**Brief**
The required answer is a copy of each line in the entries below that includes "theoremstyle".
====== Data to examine
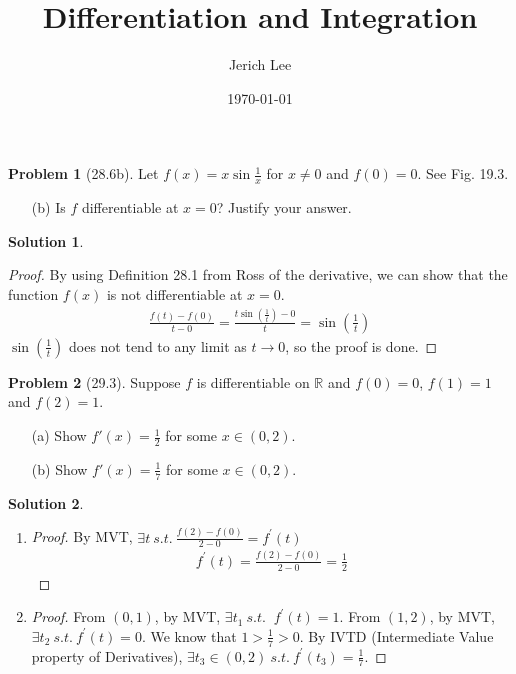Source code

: \documentclass[12pt]{article}
\title{Differentiation and Integration}
\author{Jerich Lee}
\date{\today}
\theoremstyle{definition} %
\newtheorem{solution}{Solution}
\newtheorem{problem}{Problem}
\theoremstyle{plain} %
\begin{document}
\maketitle
\begin{problem}[28.6b]
    Let $ f(x) = x \sin \frac{1}{x} $ for $ x \neq 0 $ and $ f(0) = 0 $. See Fig. 19.3.

\begin{enumerate}
    \item[(b)] Is $ f $ differentiable at $ x = 0 $? Justify your answer.
\end{enumerate}
\end{problem}
\begin{solution}
    \begin{proof}
        By using Definition 28.1 from Ross of the derivative, we can show that the function $f(x)$ is not differentiable at $x=0$. 
   \begin{align}
    \frac{f(t)-f(0)}{t-0} = \frac{t\sin(\frac{1}{t})-0}{t}=\sin \left(  \frac{1}{t}\right) 
   \end{align}
   $\sin(\frac{1}{t})$ does not tend to any limit as $t\to 0$, so the proof is done.  
    \end{proof}
   \end{solution}
\begin{problem}[29.3]
    Suppose $ f $ is differentiable on $ \mathbb{R} $ and $ f(0) = 0 $, $ f(1) = 1 $ and $ f(2) = 1 $.

\begin{enumerate}
    \item[(a)] Show $ f'(x) = \frac{1}{2} $ for some $ x \in (0,2) $.
    \item[(b)] Show $ f'(x) = \frac{1}{7} $ for some $ x \in (0,2) $.
\end{enumerate}
\end{problem}
\begin{solution}
    \noindent
\begin{enumerate}
    \item \begin{proof}
            By MVT, $\exists t \ s.t. \ \frac{f(2)-f(0)}{2-0}=f^\prime (t)$
    \begin{align}
        f^\prime(t)=\frac{f(2)-f(0)}{2-0}=\frac{1}{2}
    \end{align} 
    \end{proof}
    \item \begin{proof}
        From $(0,1)$, by MVT, $\exists t_1 \ s.t. \ $ $f^\prime (t)=1$. From $(1,2)$, by MVT, $\exists t_2 \ s.t. \ f^\prime (t)=0$. We know that $1>\frac{1}{7}>0$. By IVTD (Intermediate Value property of Derivatives), $\exists t_3 \in (0,2) \ s.t. \ f^\prime (t_3)=\frac{1}{7}$.          
    \end{proof}
\end{enumerate}
\end{solution}
\end{document}
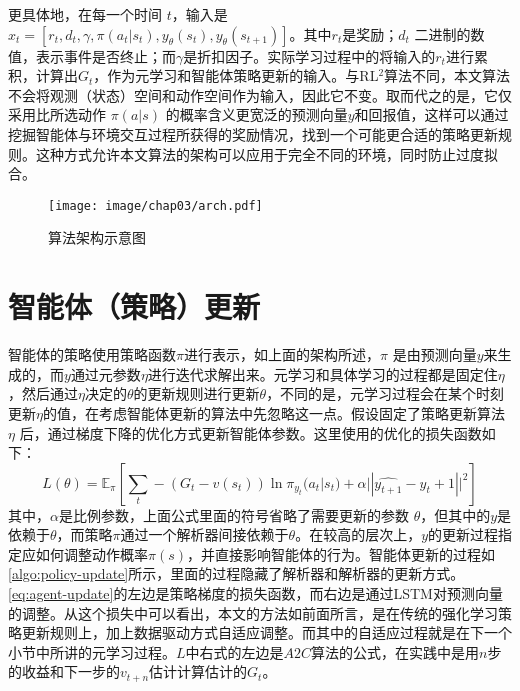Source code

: 更具体地，在每一个时间 $t$，输入是 $x_t = [r_t, d_t, \gamma, \pi(a_t | s_t), y_{\theta}(s_t), y_{\theta}(s_{t+1})]$。其中$r_t$是奖励；$d_t$ 二进制的数值，表示事件是否终止；而$\gamma$是折扣因子。实际学习过程中的将输入的$r_t$进行累积，计算出$G_t$，作为元学习和智能体策略更新的输入。与RL$^2$\cite{duanRLFastReinforcement2016}算法不同，本文算法不会将观测（状态）空间和动作空间作为输入，因此它不变。取而代之的是，它仅采用比所选动作 $\pi(a|s)$ 的概率含义更宽泛的预测向量$y$和回报值，这样可以通过挖掘智能体与环境交互过程所获得的奖励情况，找到一个可能更合适的策略更新规则。这种方式允许本文算法的架构可以应用于完全不同的环境，同时防止过度拟合。

\begin{figure}[h!]
    \centering
    \texttt{[image: image/chap03/arch.pdf]}
    \caption{算法架构示意图}
    \label{fig:arch}
\end{figure}



\section{智能体（策略）更新}
智能体的策略使用策略函数$\pi$进行表示，如上面的架构所述，$\pi$ 是由预测向量$y$来生成的，而$y$通过元参数$\eta$进行迭代求解出来。元学习和具体学习的过程都是固定住$\eta$，然后通过$\eta$决定的$\theta$的更新规则进行更新$\theta$，不同的是，元学习过程会在某个时刻更新$\eta$的值，在考虑智能体更新的算法中先忽略这一点。假设固定了策略更新算法 $\eta$ 后，通过梯度下降的优化方式更新智能体参数。这里使用的优化的损失函数如下：
\begin{equation}
    L(\theta) = \mathbb{E}_{\pi} \left[\sum_t -(G_t - v(s_t) ) \ln \pi_{y_t} (a_t|s_t) + \alpha ||\hat{y_{t+1}} - y_t+1||^2 \right]
    \label{eq:agent-update}
\end{equation}
其中，$\alpha$是比例参数，上面公式里面的符号省略了需要更新的参数 $\theta$，但其中的$y$是依赖于$\theta$，而策略$\pi$通过一个解析器间接依赖于$\theta$。在较高的层次上，$y$的更新过程指定应如何调整动作概率$\pi(s)$，并直接影响智能体的行为。智能体更新的过程如 \autoref{algo:policy-update}所示，里面的过程隐藏了解析器和解析器的更新方式。\autoref{eq:agent-update}的左边是策略梯度的损失函数，而右边是通过LSTM对预测向量的调整。从这个损失中可以看出，本文的方法如前面所言，是在传统的强化学习策略更新规则上，加上数据驱动方式自适应调整。而其中的自适应过程就是在下一个小节中所讲的元学习过程。$L$中右式的左边是$A2C$算法的公式，在实践中是用$n$步的收益和下一步的$v_{t+n}$估计计算估计的$G_t$。


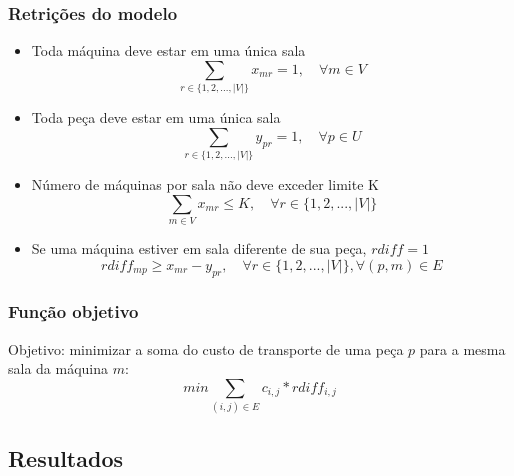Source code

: \documentclass[11pt,letterpaper]{article}
\begin{document}
\subsubsection*{Retrições do modelo}
\begin{itemize}
\item Toda máquina deve estar em uma única sala
\begin{equation*}
  \sum_{r \in  \{1,2,...,|V|\}}x_{mr}=1,\quad \forall m \in V
\end{equation*}

\item Toda peça deve estar em uma única sala
\begin{equation*}
  \sum_{r \in  \{1,2,...,|V|\}}y_{pr}=1, \quad\forall p \in U
\end{equation*}

\item Número de máquinas por sala não deve exceder limite K
\begin{equation*}
  \sum_{m \in V }x_{mr}\leq K,\quad \forall r \in \{1,2,...,|V|\}
\end{equation*}

\item Se uma máquina estiver em sala diferente de sua peça, $rdiff=1$
\begin{equation*}
  rdiff_{mp}\geq x_{mr}-y_{pr},\quad \forall r \in \{1,2,...,|V|\}, \forall (p,m) \in E
\end{equation*}

\end{itemize}

\subsubsection*{Função objetivo}
Objetivo: minimizar a soma do custo de transporte de uma peça $p$ para
a mesma sala da máquina $m$:
\begin{equation}
min\sum_{(i,j) \in E}c_{i,j}*rdiff_{i,j}
\end{equation}



\subsection{Resultados}


\addtocounter{footnote}{1}
\end{document}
============
**Exercise answer**
\theoremstyle{definition} %
\theoremstyle{plain} %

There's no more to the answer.